(RAW DATA)
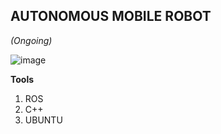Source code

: ## AUTONOMOUS MOBILE ROBOT
_(Ongoing)_

![image](https://github.com/Beulah-coding/my_amr/assets/73297822/510ffd50-986e-46ac-bc9d-bcc594e29ddc)


**Tools**
1. ROS
2. C++
3. UBUNTU

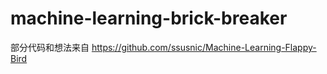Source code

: # machine-learning-brick-breaker

部分代码和想法来自 https://github.com/ssusnic/Machine-Learning-Flappy-Bird


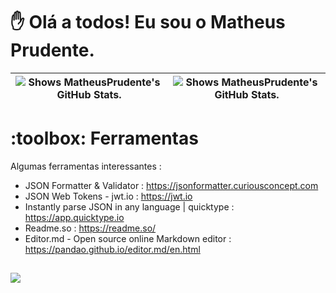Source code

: <h1> ✋ Olá a todos! Eu sou o Matheus Prudente.</h1>

<table>
  <thead>
    <tr>
      <th>
          <picture>
            <source media="(prefers-color-scheme: dark)" srcset="https://github-readme-stats.vercel.app/api username=MatheusPrudente&show_icons=true&include_all_commits=true&count_private=true&theme=dark&hide_border=true" style="max-width: 100%;">
            <img alt="Shows MatheusPrudente's GitHub Stats." src="https://github-readme-stats.vercel.app/api?username=MatheusPrudente&show_icons=true&include_all_commits=true&count_private=true&theme=default&hide_border=true" style="max-width: 100%;">
          </picture>
      </th>
      <th>
        <picture>
          <source media="(prefers-color-scheme: dark)" srcset="https://github-readme-stats.vercel.app/api/top-langs/?username=MatheusPrudente&langs_count=6&layout=compact&theme=dark&hide_border=true" style="max-width: 100%;">
          <img alt="Shows MatheusPrudente's GitHub Stats." src="https://github-readme-stats.vercel.app/api/top-langs/?username=MatheusPrudente&langs_count=6&layout=compact&theme=default&hide_border=true" style="max-width: 100%;">
        </picture>
      </th>
    </tr>
  </thead>
</table>
<h1> :toolbox: Ferramentas </h1>

Algumas ferramentas interessantes : 

- JSON Formatter & Validator : https://jsonformatter.curiousconcept.com
- JSON Web Tokens - jwt.io : https://jwt.io
- Instantly parse JSON in any language | quicktype : https://app.quicktype.io
- Readme.so : https://readme.so/
- Editor.md - Open source online Markdown editor : https://pandao.github.io/editor.md/en.html

##

<div>
  <a href="https://br.linkedin.com/in/matheus-prudente-88196a245" target="_blank"><img src="https://img.shields.io/badge/-LinkedIn-%230077B5?style=for-the-badge&logo=linkedin&logoColor=white" target="_blank"></a> 
</div>
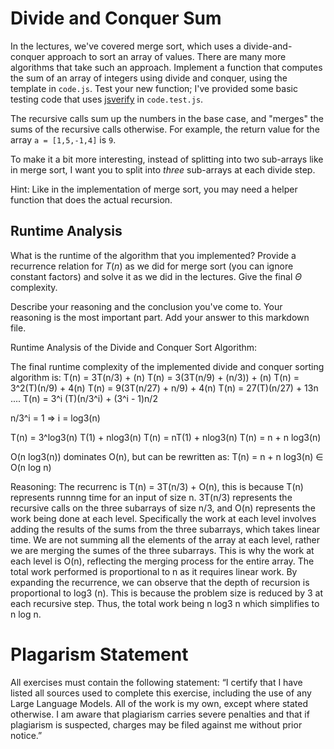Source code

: # Divide and Conquer Sum

In the lectures, we've covered merge sort, which uses a divide-and-conquer
approach to sort an array of values. There are many more algorithms that take
such an approach. Implement a function that computes the sum of an array of
integers using divide and conquer, using the template in `code.js`. Test your
new function; I've provided some basic testing code that uses
[jsverify](https://jsverify.github.io/) in `code.test.js`.

The recursive calls sum up the numbers in the base case, and "merges" the sums
of the recursive calls otherwise. For example, the return value for the array `a
= [1,5,-1,4]` is `9`.

To make it a bit more interesting, instead of splitting into two sub-arrays like
in merge sort, I want you to split into *three* sub-arrays at each divide step.

Hint: Like in the implementation of merge sort, you may need a helper function
that does the actual recursion.

## Runtime Analysis

What is the runtime of the algorithm that you implemented? Provide a recurrence
relation for $T(n)$ as we did for merge sort (you can ignore constant factors)
and solve it as we did in the lectures. Give the final $\Theta$ complexity.

Describe your reasoning and the conclusion you've come to. Your reasoning is the
most important part. Add your answer to this markdown file.


Runtime Analysis of the Divide and Conquer Sort Algorithm:

The final runtime complexity of the implemented divide and conquer sorting algorithm is:
T(n) = 3T(n/3) + (n)
T(n) = 3(3T(n/9) + (n/3)) + (n)
T(n) = 3^2(T)(n/9) + 4(n)
T(n) = 9(3T(n/27) + n/9) + 4(n) 
T(n) = 27(T)(n/27) + 13n
....
T(n) = 3^i (T)(n/3^i) + (3^i - 1)n/2

n/3^i = 1  => i = log3(n)

T(n) = 3^log3(n) T(1) + nlog3(n)
T(n) = nT(1) + nlog3(n) 
T(n) = n + n log3(n)

O(n log3(n)) dominates O(n), but can be rewritten as:
T(n) = n + n log3(n) ∈ O(n log n)



Reasoning:
The recurrenc is T(n) = 3T(n/3) + O(n), this is because T(n) represents
runnng time for an input of size n. 3T(n/3) represents the recursive calls
on the three subarrays of size n/3, and O(n) represents the work being done at each level. Specifically
the work at each level involves adding the results of the sums from the three subarrays, which takes linear time. We are
not summing all the elements of the array at each level, rather we are merging the sumes of the three subarrays. This is why the work at each level is O(n), 
reflecting the merging process for the entire array. The total work performed is proportional to n as it requires linear work.  By expanding the 
recurrence, we can observe that the depth of recursion is proportional to log3 (n). This is
because the problem size is reduced by 3 at each recursive step. Thus, the total work being
n log3 n which simplifies to n log n.

# Plagarism Statement
All exercises must contain the following statement: “I certify that I have listed all sources used to complete this exercise, including the use of any Large Language Models. All of the work is my own, except where stated otherwise. I am aware that plagiarism carries severe penalties and that if plagiarism is suspected, charges may be filed against me without prior notice.”

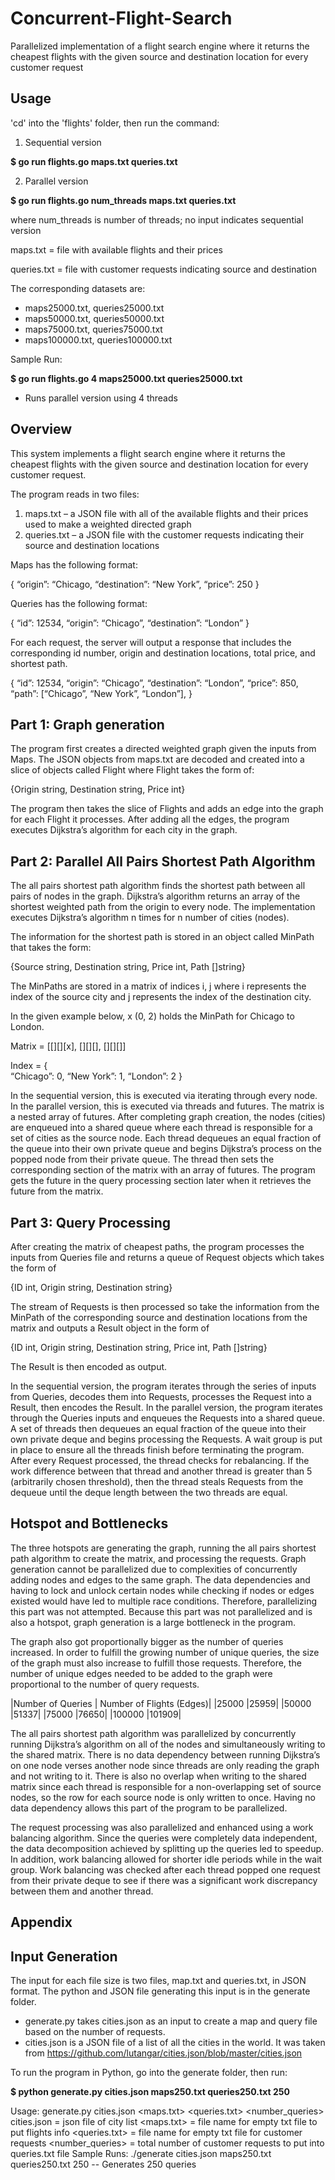 # Concurrent-Flight-Search
Parallelized implementation of a flight search engine where it returns the cheapest flights with the given source and destination location for every customer request

## Usage 

'cd' into the 'flights' folder, then run the command:

1. Sequential version 

**$ go run flights.go maps.txt queries.txt**

2. Parallel version 

**$ go run flights.go num_threads maps.txt queries.txt**

where num_threads is number of threads; no input indicates sequential version 

maps.txt = file with available flights and their prices 

queries.txt = file with customer requests indicating source and destination 

The corresponding datasets are:

* maps25000.txt, queries25000.txt 
* maps50000.txt, queries50000.txt 
* maps75000.txt, queries75000.txt 
* maps100000.txt, queries100000.txt 

Sample Run:

**$ go run flights.go 4 maps25000.txt queries25000.txt**

* Runs parallel version using 4 threads

## Overview 

This system implements a flight search engine where it returns the cheapest flights with the given source and destination location for every customer request.

The program reads in two files: 
1)	maps.txt – a JSON file with all of the available flights and their prices used to make a weighted directed graph
2)	queries.txt – a JSON file with the customer requests indicating their source and destination locations 

Maps has the following format:

{
“origin”: “Chicago, 
“destination”: “New York”, 
“price”: 250
}

Queries has the following format:

{
“id”: 12534, 
“origin”: “Chicago”, 
“destination”: “London”
}


For each request, the server will output a response that includes the corresponding id number, origin and destination locations, total price, and shortest path. 

{
“id”: 12534, 
“origin”: “Chicago”, 
“destination”: “London”,
“price”: 850,
“path”: [“Chicago”, “New York”, “London”], 
}


## Part 1: Graph generation 

The program first creates a directed weighted graph given the inputs from Maps. The JSON objects from maps.txt are decoded and created into a slice of objects called Flight where Flight takes the form of: 

{Origin string, Destination string, Price int}

The program then takes the slice of Flights and adds an edge into the graph for each Flight it processes. After adding all the edges, the program executes Dijkstra’s algorithm for each city in the graph. 

## Part 2: Parallel All Pairs Shortest Path Algorithm  

The all pairs shortest path algorithm finds the shortest path between all pairs of nodes in the graph. Dijkstra’s algorithm returns an array of the shortest weighted path from the origin to every node. The implementation executes Dijkstra’s algorithm n times for n number of cities (nodes). 

The information for the shortest path is stored in an object called MinPath that takes the form: 

{Source string, Destination string, Price int, Path []string}
 
The MinPaths are stored in a matrix of indices i, j where i represents the index of the source city and j represents the index of the destination city. 

In the given example below, x (0, 2) holds the MinPath for Chicago to London. 


Matrix = [[][][x],
		  [][][],
		  [][][]]

Index = {	
		“Chicago”: 0,
		“New York”: 1, 
		“London”: 2
}


In the sequential version, this is executed via iterating through every node. In the parallel version, this is executed via threads and futures. The matrix is a nested array of futures. After completing graph creation, the nodes (cities) are enqueued into a shared queue where each thread is responsible for a set of cities as the source node. Each thread dequeues an equal fraction of the queue into their own private queue and begins Dijkstra’s process on the popped node from their private queue. The thread then sets the corresponding section of the matrix with an array of futures. The program gets the future in the query processing section later when it retrieves the future from the matrix.   


## Part 3: Query Processing

After creating the matrix of cheapest paths, the program processes the inputs from Queries file and returns a queue of Request objects which takes the form of 

{ID int, Origin string, Destination string}

The stream of Requests is then processed so take the information from the MinPath of the corresponding source and destination locations from the matrix and outputs a Result object in the form of 

{ID int, Origin string, Destination string, Price int, Path []string}

The Result is then encoded as output. 

In the sequential version, the program iterates through the series of inputs from Queries, decodes them into Requests, processes the Request into a Result, then encodes the Result. In the parallel version, the program iterates through the Queries inputs and enqueues the Requests into a shared queue. A set of threads then dequeues an equal fraction of the queue into their own private deque and begins processing the Requests. A wait group is put in place to ensure all the threads finish before terminating the program. After every Request processed, the thread checks for rebalancing. If the work difference between that thread and another thread is greater than 5 (arbitrarily chosen threshold), then the thread steals Requests from the dequeue until the deque length between the two threads are equal. 



## Hotspot and Bottlenecks 

The three hotspots are generating the graph, running the all pairs shortest path algorithm to create the matrix, and processing the requests. Graph generation cannot be parallelized due to complexities of concurrently adding nodes and edges to the same graph. The data dependencies and having to lock and unlock certain nodes while checking if nodes or edges existed would have led to multiple race conditions. Therefore, parallelizing this part was not attempted. Because this part was not parallelized and is also a hotspot, graph generation is a large bottleneck in the program. 


The graph also got proportionally bigger as the number of queries increased. In order to fulfill the growing number of unique queries, the size of the graph must also increase to fulfill those requests. Therefore, the number of unique edges needed to be added to the graph were proportional to the number of query requests. 

|Number of Queries | Number of Flights (Edges)|
|25000	|25959|
|50000	|51337|
|75000	|76650|
|100000	|101909|


The all pairs shortest path algorithm was parallelized by concurrently running Dijkstra’s algorithm on all of the nodes and simultaneously writing to the shared matrix. There is no data dependency between running Dijkstra’s on one node verses another node since threads are only reading the graph and not writing to it. There is also no overlap when writing to the shared matrix since each thread is responsible for a non-overlapping set of source nodes, so the row for each source node is only written to once. Having no data dependency allows this part of the program to be parallelized.

The request processing was also parallelized and enhanced using a work balancing algorithm. Since the queries were completely data independent, the data decomposition achieved by splitting up the queries led to speedup. In addition, work balancing allowed for shorter idle periods while in the wait group. Work balancing was checked after each thread popped one request from their private deque to see if there was a significant work discrepancy between them and another thread. 


## Appendix

## Input Generation 

The input for each file size is two files, map.txt and queries.txt, in JSON format. The python and JSON file generating this input is in the generate folder. 

* generate.py takes cities.json as an input to create a map and query file based on the number of requests. 
* cities.json is a JSON file of a list of all the cities in the world. It was taken from https://github.com/lutangar/cities.json/blob/master/cities.json

To run the program in Python, go into the generate folder, then run:

**$ python generate.py cities.json maps250.txt queries250.txt 250**

Usage: generate.py cities.json <maps.txt> <queries.txt> <number_queries> 
	 cities.json = json file of city list
	 <maps.txt> = file name for empty txt file to put flights info
	 <queries.txt> = file name for empty txt file for customer requests
	 <number_queries> = total number of customer requests to put into queries.txt file
Sample Runs:
	./generate cities.json maps250.txt queries250.txt 250 -- Generates 250 queries



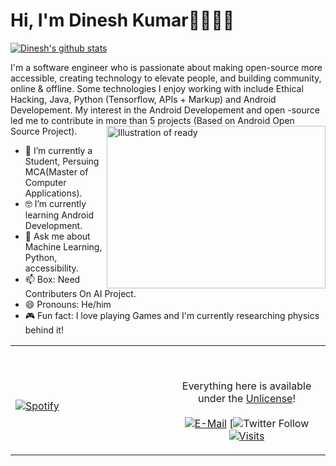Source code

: # Hi, I'm Dinesh Kumar👋🏾‍👨‍💻

[![Dinesh's github stats](https://github-readme-stats.vercel.app/api?username=dinesh-ysl&count_private=true&theme=tokyonight&show_icons=true)](https://github.com/dinesh-ysl)       

I'm a software engineer who is passionate about making open-source more accessible, creating technology to elevate people, and building community, online & offline. Some technologies I enjoy working with include Ethical Hacking, Java, Python (Tensorflow, APIs + Markup) and Android Developement. My interest in the Android Developement and open -source led me to contribute in more than 5 projects (Based on Android Open Source Project).<img align="right" src="https://github.com/dinesh-ysl/dinesh-ysl/blob/master/9fc2126eec2c0a3876e3f2097af9b983.gif" alt="Illustration of ready" width=350px height=260px/>

- 📱  I’m currently a Student, Persuing MCA(Master of Computer Applications).
- 🤓  I’m currently learning Android Development.
- 💬  Ask me about Machine Learning, Python, accessibility.
- 📫  Box: Need Contributers On AI Project.
- 😄  Pronouns: He/him
- 🎮  Fun fact: I love playing Games and I'm currently researching physics behind it!

<table width="100%"> 
  <tr>
  <td width="50%">
    
&nbsp; <br> [![Spotify](https://spotify-readme-xi.vercel.app/api/spotify)](https://open.spotify.com/user/31bdtomqcwhsuiio4uswcibuy5ty)
   
  </td>
  <td width="50%">
  
<br><p align="center">Everything here is available under the [Unlicense](https://choosealicense.com/licenses/unlicense/)!<br><br>
  [![E-Mail](https://img.shields.io/badge/email-reveal-2a8?style=flat-square&logo=gmail&logoColor=white)](https://mailhide.io/e/TjlYad3A)
  [![Twitter Follow](https://img.shields.io/twitter/follow/i_dinesh_?label=Twitter&logo=Twitter&style=flat-square)
  [![Visits](https://komarev.com/ghpvc/?username=dinesh-ysl&logo=GitHub&label=github%20visits&color=336699&logoColor=white&style=flat-square)](https://github.com/dinesh-ysl)
</p>
  </td>
  </table>

[//]: <> (The `&nbsp;` is to have Aphelion take up more space)
[//]: <> (Old Visits: https://badges.pufler.dev/visits/dinesh-ysl/dinesh-ysl?logo=GitHub&label=github%20visits&color=336699&logoColor=white&style=flat-square)
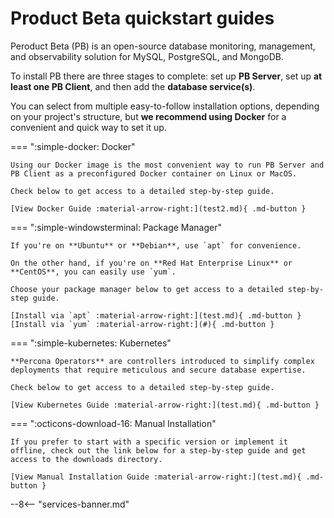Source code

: # Product Beta quickstart guides

Peroduct Beta (PB) is an open-source database monitoring, management, and observability solution for MySQL, PostgreSQL, and MongoDB.

To install PB there are three stages to complete: set up **PB Server**, set up **at least one PB Client**, and then add the **database service(s)**. 

You can select from multiple easy-to-follow installation options, depending on your project's structure, but **we recommend using Docker** for a convenient and quick way to set it up.

=== ":simple-docker: Docker"

    Using our Docker image is the most convenient way to run PB Server and PB Client as a preconfigured Docker container on Linux or MacOS.

    Check below to get access to a detailed step-by-step guide.

    [View Docker Guide :material-arrow-right:](test2.md){ .md-button }

=== ":simple-windowsterminal: Package Manager"

    If you're on **Ubuntu** or **Debian**, use `apt` for convenience.
    
    On the other hand, if you're on **Red Hat Enterprise Linux** or **CentOS**, you can easily use `yum`.
    
    Choose your package manager below to get access to a detailed step-by-step guide.

    [Install via `apt` :material-arrow-right:](test.md){ .md-button } [Install via `yum` :material-arrow-right:](#){ .md-button }

=== ":simple-kubernetes: Kubernetes"

    **Percona Operators** are controllers introduced to simplify complex deployments that require meticulous and secure database expertise.
    
    Check below to get access to a detailed step-by-step guide.

    [View Kubernetes Guide :material-arrow-right:](test.md){ .md-button }

=== ":octicons-download-16:  Manual Installation"

    If you prefer to start with a specific version or implement it offline, check out the link below for a step-by-step guide and get access to the downloads directory.

    [View Manual Installation Guide :material-arrow-right:](test.md){ .md-button }

--8<-- "services-banner.md"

(HOW TO COMPLETE THIS TASK) All lines holding the word "used" must be copied from the data.

(RESPONSE TO THIS EXERCISE)
All exercises must contain the following statement: “I certify that I have listed all sources used to complete this exercise, including the use of any Large Language Models. All of the work is my own, except where stated otherwise. I am aware that plagiarism carries severe penalties and that if plagiarism is suspected, charges may be filed against me without prior notice.”
1)	maps.txt – a JSON file with all of the available flights and their prices used to make a weighted directed graph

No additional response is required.